Mar 8, 2024 - Health

America's split on whether the pandemic is over

Illustration of coronaviruses with radiating circles.

Illustration: Shoshana Gordon/Axios

Free COVID tests are over, for now. So are guidelines for infected people to isolate. Half of the country thinks the pandemic is finished.

  • But, in reality, COVID-19 is still with us. Though the official trappings of the crisis keep fading away and it's increasingly being treated like the flu, the virus remains an ever-present threat that's killing hundreds of Americans every week and consuming health care dollars and resources.

The big picture: This split screen effect was apparent this week when the government said it would stop distributing free COVID tests amid lower case rates. That followed the Centers for Disease Control and Prevention easing isolation guidance from five days to 24 hours.

  • But just a week before, the CDC recommended that older adults get another booster shot this spring. And many hospitals brought back their mask mandates during a wintertime surge of cases.
  • Public health experts are split over whether the virus should be treated as a singular threat or lumped with other respiratory diseases.

The entire COVID experience has left the country uncertain precisely what a pandemic is, or who gets to say when it starts and ends. Even Ashish Jha, President Biden's former White House COVID-19 response coordinator, says it's a hard question to answer.

  • "For all intents and purposes, yeah, the acute phase of the pandemic is over," he said. "The challenge is, we are left with a virus that will be around forever, that continues to cause serious problems ... not for everybody, but for a chunk of our population."

Ways the pandemic is over

Lockdowns, widespread masking, broad data collection and many other public health orders are in the past, and people now act largely on their own perceptions of risk.

  • That was to be expected as the public health emergency was lifted and hospitalizations and deaths fell.
  • The populist backlash to the pandemic response and ensuing lawsuits and legislation also left health officials in a much weaker position to close schools or businesses, limit the size of gatherings or require vaccinations.
  • A fatigued public, meanwhile, now puts the threat of COVID on a par with unsafe driving, smoking or alcohol abuse — and far behind top health concerns like opioids and obesity.
  • A new Pew Research Center report found only 20% of Americans view the coronavirus as a major health threat, and that 28% of U.S. adults say they have received the updated COVID-19 vaccine.
  • A February Axios-Ipsos survey found 17% of adults reported wearing a mask in public, down from 30% a year earlier.

Ways the pandemic still is with us

But many Americans still are taking personal precautions. Vaccines are being updated and the government is spending billions of dollars searching for treatments to long-term COVID symptoms from brain fog to organ failure.

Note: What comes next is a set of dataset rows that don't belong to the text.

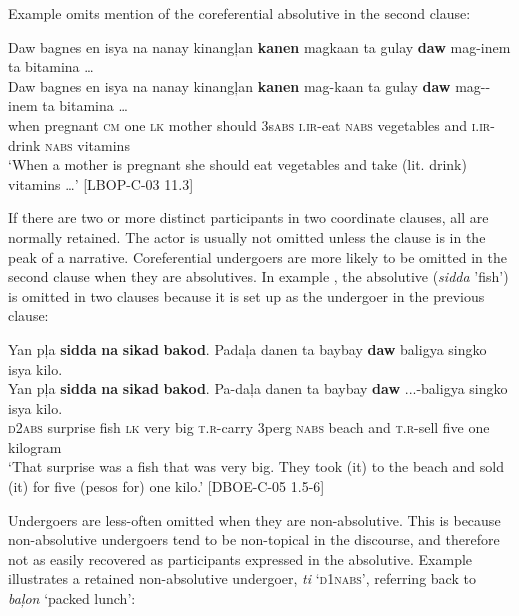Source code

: Example  omits mention of the coreferential absolutive in the second clause:

\ea
\label{ex:drinkvitamins}
Daw bagnes en isya na nanay kinang\c{l}an \textbf{kanen} magkaan ta gulay \textbf{daw} mag-inem ta bitamina … \\
\vspace{4pt} \gll Daw bagnes en isya na nanay kinang\c{l}an \textbf{kanen} mag-kaan ta gulay \textbf{daw} mag-{}-inem ta bitamina … \\
when pregnant \textsc{cm} one \textsc{lk} mother should 3s\textsc{abs} \textsc{i.ir}-eat \textsc{nabs} vegetables and \textsc{i.ir}-drink \textsc{nabs} vitamins \\
\glt ‘When a mother is pregnant she should eat vegetables and take (lit. drink) vitamins …’ [LBOP-C-03 11.3]
\z

If there are two or more distinct participants in two coordinate clauses, all are normally retained. The actor is usually not omitted unless the clause is in the peak of a narrative. Coreferential undergoers are more likely to be omitted in the second clause when they are absolutives. In example , the absolutive (\textit{sidda} 'fish') is omitted in two clauses because it is set up as the undergoer in the previous clause:

\ea
\label{ex:onekilo}
Yan p\c{l}a \textbf{sidda} \textbf{na} \textbf{sikad} \textbf{bakod}. Pada\c{l}a danen ta baybay \textbf{daw} baligya singko isya kilo. \\
\vspace{4pt} \gll Yan p\c{l}a \textbf{sidda} \textbf{na} \textbf{sikad} \textbf{bakod}. Pa-da\c{l}a danen ta baybay \textbf{daw} ...-baligya singko isya kilo. \\
\textsc{d2abs} surprise fish \textsc{lk} very big \textsc{t.r}-carry 3p{erg} \textsc{nabs} beach and \textsc{t.r}-sell five one kilogram \\
\glt ‘That surprise was a fish that was very big. They took (it) to the beach and sold (it) for five (pesos for) one kilo.’ [DBOE-C-05 1.5-6]
\z

Undergoers are less-often omitted when they are non-absolutive. This is because non-absolutive undergoers tend to be non-topical in the discourse, and therefore not as easily recovered as participants expressed in the absolutive. Example  illustrates a retained non-absolutive undergoer, \textit{ti} `\textsc{d1nabs}', referring back to  \textit{ba\c{l}on} `packed lunch':

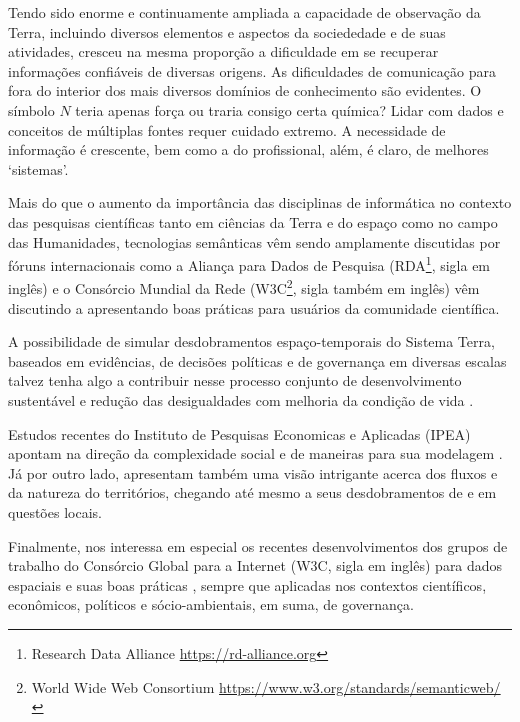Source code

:\documentclass[
	12pt,				%
	openany,			%
	oneside,			%
	a4paper,			%
	english,			%
	french,				%
	spanish,			%
	brazil,				%
	]{abntex2}
\begin{document}
Tendo sido enorme e continuamente ampliada a capacidade de observação da Terra, incluindo diversos elementos e aspectos da sociededade e de suas atividades, cresceu na mesma proporção a dificuldade em se recuperar informações confiáveis de diversas origens. As dificuldades de comunicação para fora do interior dos mais diversos domínios de conhecimento são evidentes. O símbolo $N$ teria apenas força ou traria consigo certa química? Lidar com dados e conceitos de múltiplas fontes requer cuidado extremo. A necessidade de informação é crescente, bem como a do profissional, além, é claro, de melhores `sistemas'.

Mais do que o aumento da importância das disciplinas de informática \cite{fox_rise_2012} no contexto das pesquisas científicas tanto em ciências da Terra e do espaço como no campo das Humanidades, tecnologias semânticas vêm sendo amplamente discutidas por fóruns internacionais como a Aliança para Dados de Pesquisa (RDA\footnote{Research Data Alliance \url{https://rd-alliance.org}}, sigla em inglês) e o Consórcio Mundial da Rede (W3C\footnote{World Wide Web Consortium \url{https://www.w3.org/standards/semanticweb/}}, sigla também em inglês) vêm discutindo a apresentando boas práticas para usuários da comunidade científica.

A possibilidade de simular desdobramentos espaço-temporais do Sistema Terra, baseados em evidências, de decisões políticas e de governança em diversas escalas talvez tenha algo a contribuir nesse processo conjunto de desenvolvimento sustentável e redução das desigualdades com melhoria da condição de vida \cite{patterson_exploring_2016}.

Estudos recentes do Instituto de Pesquisas Economicas e Aplicadas (IPEA) apontam na direção da complexidade social \cite{furtado_complexity_2015} e de maneiras para sua modelagem \cite{da_silva_territory_2015}. Já por outro lado,  apresentam também uma visão intrigante acerca dos fluxos e da natureza do territórios, chegando até mesmo a seus desdobramentos de e em questões locais.

Finalmente, nos interessa em especial os recentes desenvolvimentos dos grupos de trabalho do Consórcio Global para a Internet (W3C, sigla em inglês) para dados espaciais \cite{w3c_spatial_2015} e suas boas práticas \cite{w3c_w3c_2015,taylor_where_2015}, sempre que aplicadas nos contextos científicos, econômicos, políticos e sócio-ambientais, em suma, de governança.
\end{document}
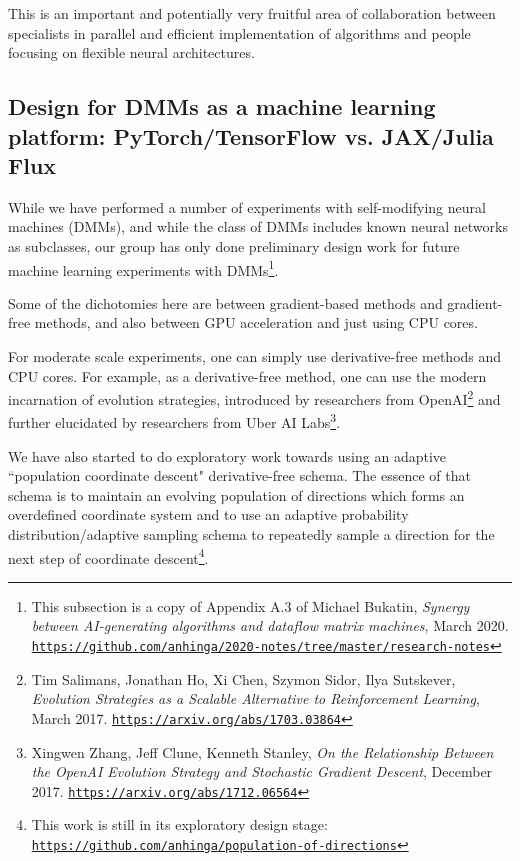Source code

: \documentclass{article}
\begin{document}
This is an important and potentially very fruitful area of collaboration between specialists in parallel and efficient implementation
of algorithms and people focusing on flexible neural architectures.

\subsection{Design for DMMs as a machine learning platform: PyTorch/TensorFlow vs. JAX/Julia Flux}

While we have performed a number of experiments with self-modifying neural machines (DMMs),
and while the class of DMMs includes known neural networks as subclasses,
our group has only done preliminary design work for future machine learning experiments with DMMs\footnote{This subsection
is a copy of Appendix A.3 of Michael Bukatin, {\em Synergy between AI-generating algorithms and dataflow matrix machines},
March 2020.
\href{https://github.com/anhinga/2020-notes/tree/master/research-notes}
{\tt https://github.com/anhinga/2020-notes/tree/master/research-notes}}.

Some of the dichotomies here are between gradient-based methods and gradient-free methods,
and also between GPU acceleration and just using CPU cores.

For moderate scale experiments, one can simply use derivative-free methods and CPU cores.
For example, as a derivative-free method, one can use the modern incarnation of evolution strategies, introduced by researchers from OpenAI\footnote{Tim Salimans, Jonathan Ho, Xi Chen, Szymon Sidor, Ilya Sutskever, {\em Evolution Strategies as a Scalable Alternative to Reinforcement Learning}, March 2017.
\href{https://arxiv.org/abs/1703.03864}{\tt https://arxiv.org/abs/1703.03864}}  and
further elucidated by researchers from Uber AI Labs\footnote{Xingwen Zhang, Jeff Clune, Kenneth Stanley,
{\em On the Relationship Between the OpenAI Evolution Strategy and Stochastic Gradient Descent}, December 2017.
\href{https://arxiv.org/abs/1712.06564}{\tt https://arxiv.org/abs/1712.06564}}. 

We have also started to do
exploratory work towards using an adaptive ``population coordinate descent" derivative-free schema. The essence of
that schema is to maintain an evolving
population of directions which forms an overdefined coordinate system and to use an adaptive probability distribution/adaptive
sampling schema to repeatedly sample a direction for the next step of coordinate descent\footnote{This work is
still in its exploratory design stage: 
\href{https://github.com/anhinga/population-of-directions}{\tt https://github.com/anhinga/population-of-directions}}.
\end{document}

  • Many immunocompromised people still view COVID as a significant threat, and they feel left behind by the new relaxed isolation guidelines.
  • The World Health Organization also still refers to COVID as a pandemic. Although it declared the global health emergency done in May, WHO still cautions that new variants could cause COVID surges and deaths down the road.
  • The virus is circulating at a high level across the country and especially in the South, according to wastewater surveillance data collected by the CDC. For example, 32 wastewater treatment sites in Virginia have high viral activity levels.
  • Hospitals admitted more than 17,300 people with COVID in the week ending Feb. 24, though that's a 10% decline from the pervious week, according to the most recent CDC data.
  • Beyond case counts and personal protection, the pandemic remains imprinted on American politics. Republican-led House hearings have dissected the pandemic response for more than a year.
  • Pandemic preparedness legislation to fortify stockpiles for future outbreaks has stalled in Congress amid partisan bickering. And debates over vaccines — including anti-vax conspiracy theories — have seeped into primary fights and presidential politics.

The bottom line: "There's a huge, natural tendency to want to go back to normal after an emergency," said Joshua Sharfstein, a former principal deputy commissioner of the Food and Drug Administration and now vice dean at Johns Hopkins Bloomberg School of Public Health.

  • "You can kind of feel that pull to just [pretend] that we're back in a world where COVID didn't exist. But alas, we're not," he said.
  • The disease "is part of what we're going to all be living with," said Jennifer Kates, a senior vice president at KFF. "Understanding that and modifying behavior, at times, is prudent."